BEGIN Data provided

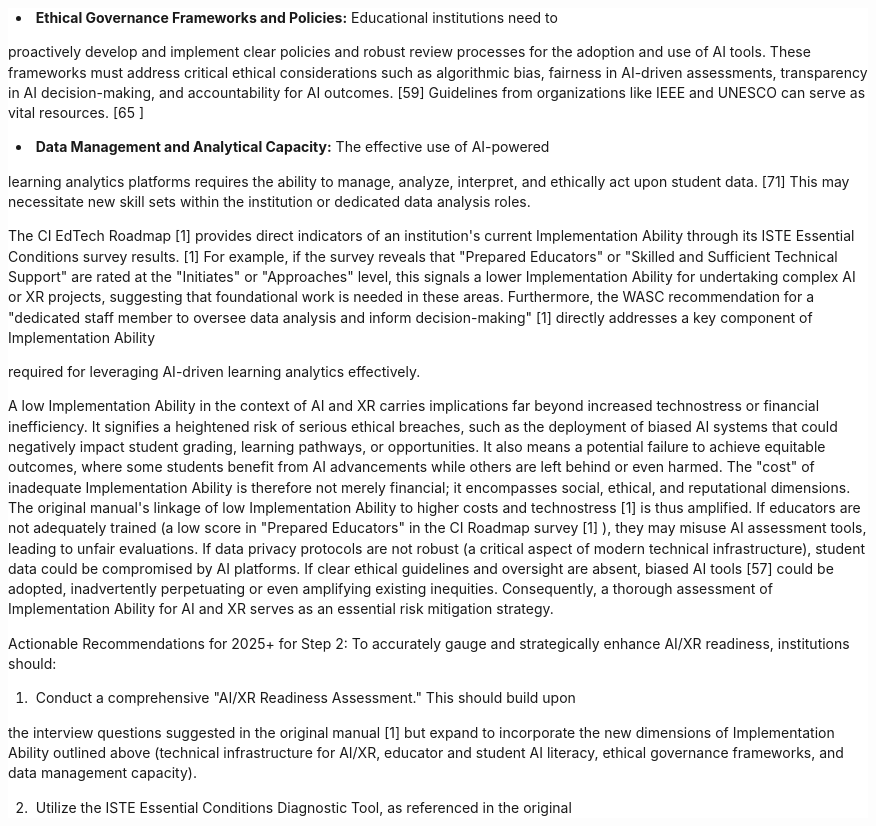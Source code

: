  - ​ **Ethical Governance Frameworks and Policies:** Educational institutions need to

proactively develop and implement clear policies and robust review processes for
the adoption and use of AI tools. These frameworks must address critical ethical
considerations such as algorithmic bias, fairness in AI-driven assessments,
transparency in AI decision-making, and accountability for AI outcomes. [59]
Guidelines from organizations like IEEE and UNESCO can serve as vital
resources. [65 ]

 - ​ **Data Management and Analytical Capacity:** The effective use of AI-powered

learning analytics platforms requires the ability to manage, analyze, interpret, and
ethically act upon student data. [71] This may necessitate new skill sets within the
institution or dedicated data analysis roles.

The CI EdTech Roadmap [1] provides direct indicators of an institution's current
Implementation Ability through its ISTE Essential Conditions survey results. [1] For
example, if the survey reveals that "Prepared Educators" or "Skilled and Sufficient
Technical Support" are rated at the "Initiates" or "Approaches" level, this signals a
lower Implementation Ability for undertaking complex AI or XR projects, suggesting
that foundational work is needed in these areas. Furthermore, the WASC
recommendation for a "dedicated staff member to oversee data analysis and inform
decision-making" [1] directly addresses a key component of Implementation Ability

required for leveraging AI-driven learning analytics effectively.

A low Implementation Ability in the context of AI and XR carries implications far
beyond increased technostress or financial inefficiency. It signifies a heightened risk
of serious ethical breaches, such as the deployment of biased AI systems that could
negatively impact student grading, learning pathways, or opportunities. It also means
a potential failure to achieve equitable outcomes, where some students benefit from
AI advancements while others are left behind or even harmed. The "cost" of
inadequate Implementation Ability is therefore not merely financial; it encompasses
social, ethical, and reputational dimensions. The original manual's linkage of low
Implementation Ability to higher costs and technostress [1] is thus amplified. If
educators are not adequately trained (a low score in "Prepared Educators" in the CI
Roadmap survey [1] ), they may misuse AI assessment tools, leading to unfair
evaluations. If data privacy protocols are not robust (a critical aspect of modern
technical infrastructure), student data could be compromised by AI platforms. If clear
ethical guidelines and oversight are absent, biased AI tools [57] could be adopted,
inadvertently perpetuating or even amplifying existing inequities. Consequently, a
thorough assessment of Implementation Ability for AI and XR serves as an essential
risk mitigation strategy.

Actionable Recommendations for 2025+ for Step 2:
To accurately gauge and strategically enhance AI/XR readiness, institutions should:

1. ​ Conduct a comprehensive "AI/XR Readiness Assessment." This should build upon

the interview questions suggested in the original manual [1] but expand to
incorporate the new dimensions of Implementation Ability outlined above
(technical infrastructure for AI/XR, educator and student AI literacy, ethical
governance frameworks, and data management capacity).

2. ​ Utilize the ISTE Essential Conditions Diagnostic Tool, as referenced in the original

END Data provided

__Work instructions__:
In the records above, how many lines contain the string "clear"? State that number only.

__Completed task__:
2